Wednesday, October 17, 2012

The Numbers: 2011

I didn't do a "numbers" post last year; I don't know why, but it's possible that they were snuck out because they were so bad. This year they are being announced with quite a bit of fanfare, because, for the first time in years, domestic dioceses other than South Carolina are showing gains.

Let's go to the fast facts first, because it is here that the most edifying numbers appear. Last year's numbers were terrible: all the gross numbers declined, including Plate & Pledge; this year Average Sunday Attendance bumped up very slightly, for the first time in many years, and P&P resumed its climb. That, however, is about the extent of the good news in the large. Membership and number of parishes both fell, at the same steady rate of 3%/year for the former and 1%/year for the latter. The 5 and 10 year trend numbers are essentially unchanged across the board, with the percentage of churches reporting over 10% loss of ASA in five years still staying well above 50%. The membership and ASA loss over ten years continues to worsen. The median parish continues to shrink, showing a loss of 10% in both membership and ASA in the past five years. P&P continues to fail to keep pace with inflation, even considering the decline in parishes.
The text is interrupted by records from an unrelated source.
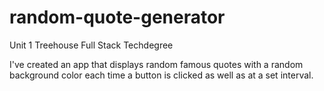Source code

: # random-quote-generator
Unit 1 Treehouse Full Stack Techdegree
 
I've created an app that displays random famous quotes with a random background color each time a button is clicked as well as at a set interval. 
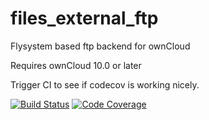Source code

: # files_external_ftp
Flysystem based ftp backend for ownCloud

Requires ownCloud 10.0 or later

Trigger CI to see if codecov is working nicely.

[![Build Status](https://drone.owncloud.com/api/badges/owncloud/files_external_ftp/status.svg?branch=master)](https://drone.owncloud.com/owncloud/files_external_ftp)
[![Code Coverage](https://codecov.io/gh/owncloud/files_external_ftp/branch/master/graph/badge.svg)](https://codecov.io/gh/owncloud/files_external_ftp)

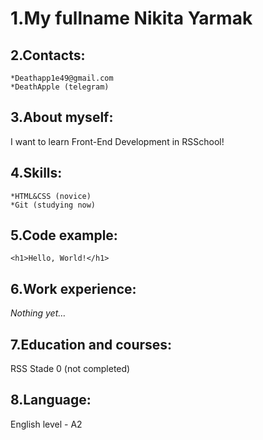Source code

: # 1.**My fullname Nikita Yarmak**

## 2.**Contacts:**
    *Deathapp1e49@gmail.com
    *DeathApple (telegram)

## 3.**About myself:**
I want to learn Front-End Development in RSSchool!

## 4.**Skills:**
    *HTML&CSS (novice)
    *Git (studying now)
    
## 5.**Code example:**
`<h1>Hello, World!</h1>`

## 6.**Work experience:**
_Nothing yet…_

## 7.**Education and courses:**
RSS Stade 0 (not completed)

## 8.**Language:**
English level - A2
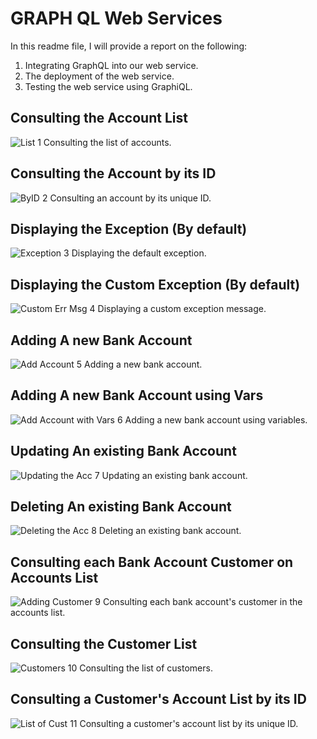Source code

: # GRAPH QL Web Services

In this readme file, I will provide a report on the following:

1. Integrating GraphQL into our web service.
2. The deployment of the web service.
3. Testing the web service using GraphiQL.

## Consulting the Account List

![List 1](https://github.com/Yahya-rabii/JEE/assets/92509001/167d9fd6-ef86-4310-b6ee-557f3bdb1290)
Consulting the list of accounts.

## Consulting the Account by its ID

![ByID 2](https://github.com/Yahya-rabii/JEE/assets/92509001/43fccb5f-c4cd-481b-bbb6-993244ca5579)
Consulting an account by its unique ID.

## Displaying the Exception (By default)

![Exception 3](https://github.com/Yahya-rabii/JEE/assets/92509001/c96310e8-aa20-4bba-a13f-25833734f65a)
Displaying the default exception.

## Displaying the Custom Exception (By default)

![Custom Err Msg 4](https://github.com/Yahya-rabii/JEE/assets/92509001/dcac80b2-1499-4b5c-8970-f1fc84c4117f)
Displaying a custom exception message.

## Adding A new Bank Account

![Add Account 5](https://github.com/Yahya-rabii/JEE/assets/92509001/792b9111-9500-48e4-aedf-9e3fd6c3319b)
Adding a new bank account.

## Adding A new Bank Account using Vars

![Add Account with Vars 6](https://github.com/Yahya-rabii/JEE/assets/92509001/7a94ba23-7901-47d7-89c2-48d8ac7a8a21)
Adding a new bank account using variables.

## Updating An existing Bank Account

![Updating the Acc 7](https://github.com/Yahya-rabii/JEE/assets/92509001/2982adac-b972-4ec4-bffc-0c431f050a75)
Updating an existing bank account.

## Deleting An existing Bank Account

![Deleting the Acc 8](https://github.com/Yahya-rabii/JEE/assets/92509001/80db8fcc-9de6-46d8-ae60-e3c9b04d1f5f)
Deleting an existing bank account.

## Consulting each Bank Account Customer on Accounts List

![Adding Customer 9](https://github.com/Yahya-rabii/JEE/assets/92509001/d261e803-ba74-44bb-bf78-3c508bc87a9f)
Consulting each bank account's customer in the accounts list.

## Consulting the Customer List

![Customers 10](https://github.com/Yahya-rabii/JEE/assets/92509001/3630ef48-fa16-4726-b867-6677671ad4c9)
Consulting the list of customers.

## Consulting a Customer's Account List by its ID

![List of Cust 11](https://github.com/Yahya-rabii/JEE/assets/92509001/ef97861c-ed8f-4904-b80d-b675a80c0e26)
Consulting a customer's account list by its unique ID.
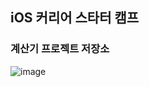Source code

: ## iOS 커리어 스타터 캠프

### 계산기 프로젝트 저장소


![image](https://user-images.githubusercontent.com/90945013/140763003-5612ee1d-16f2-4a9d-9651-cd7e7459996b.png)
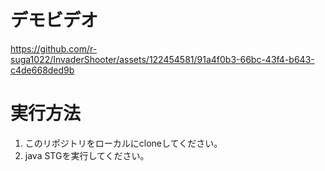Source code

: # デモビデオ
https://github.com/r-suga1022/InvaderShooter/assets/122454581/91a4f0b3-66bc-43f4-b643-c4de668ded9b



# 実行方法
1. このリポジトリをローカルにcloneしてください。
2. java STGを実行してください。
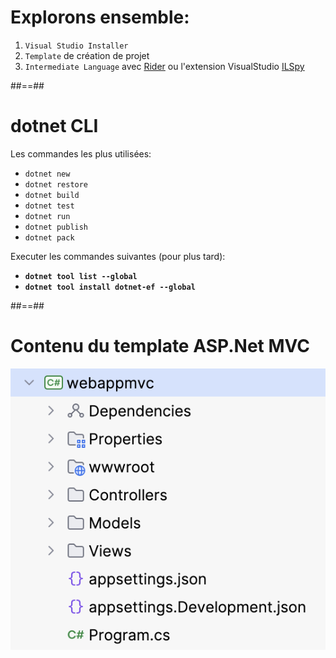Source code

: <!-- .slide: class="exercice" -->

# Explorons ensemble:

1. `Visual Studio Installer`
2. `Template` de création de projet
3. `Intermediate Language` avec [Rider](https://www.jetbrains.com/help/rider/Viewing_Intermediate_Language.html) ou l'extension VisualStudio [ILSpy](https://marketplace.visualstudio.com/items?itemName=SharpDevelopTeam.ILSpy2022)
<!-- .element: class="list-fragment" -->

##==##

# dotnet CLI

Les commandes les plus utilisées:
- `dotnet new`
- `dotnet restore`
- `dotnet build`
- `dotnet test`
- `dotnet run`
- `dotnet publish`
- `dotnet pack`

Executer les commandes suivantes (pour plus tard):
- **`dotnet tool list --global`**
- **`dotnet tool install dotnet-ef --global`**

##==##

# Contenu du template ASP.Net MVC

![center](../../assets/10-history/webappmvc.png)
The diocesan and provincial statistics present a slightly rosier picture. Membership rose in many dioceses, including almost all those in Provinces 7 (lower midwest) and 9 (Latin America). A lot of these gains, however, were infinitesimal, and only Province 7 among the domestics didn't show a net loss. And membership numbers are less accurate due to the infrequency with which many parishes clean their rolls. ASA increased in most provinces, though the increase in Province 2 can be attributed entirely to the Diocese of Haiti; Province 9 showed a substantial loss due to a large drop in Honduras and a smaller but still large loss in Colombia.

And then comes the other asterisk: this was a "Christmas bump" year, because Christmas Day fell on a Monday, and therefore Christmas Eve attendance counted towards ASA. It's reasonable to expect, given the consistent long term losses, that next year is going to record another set of across the board losses.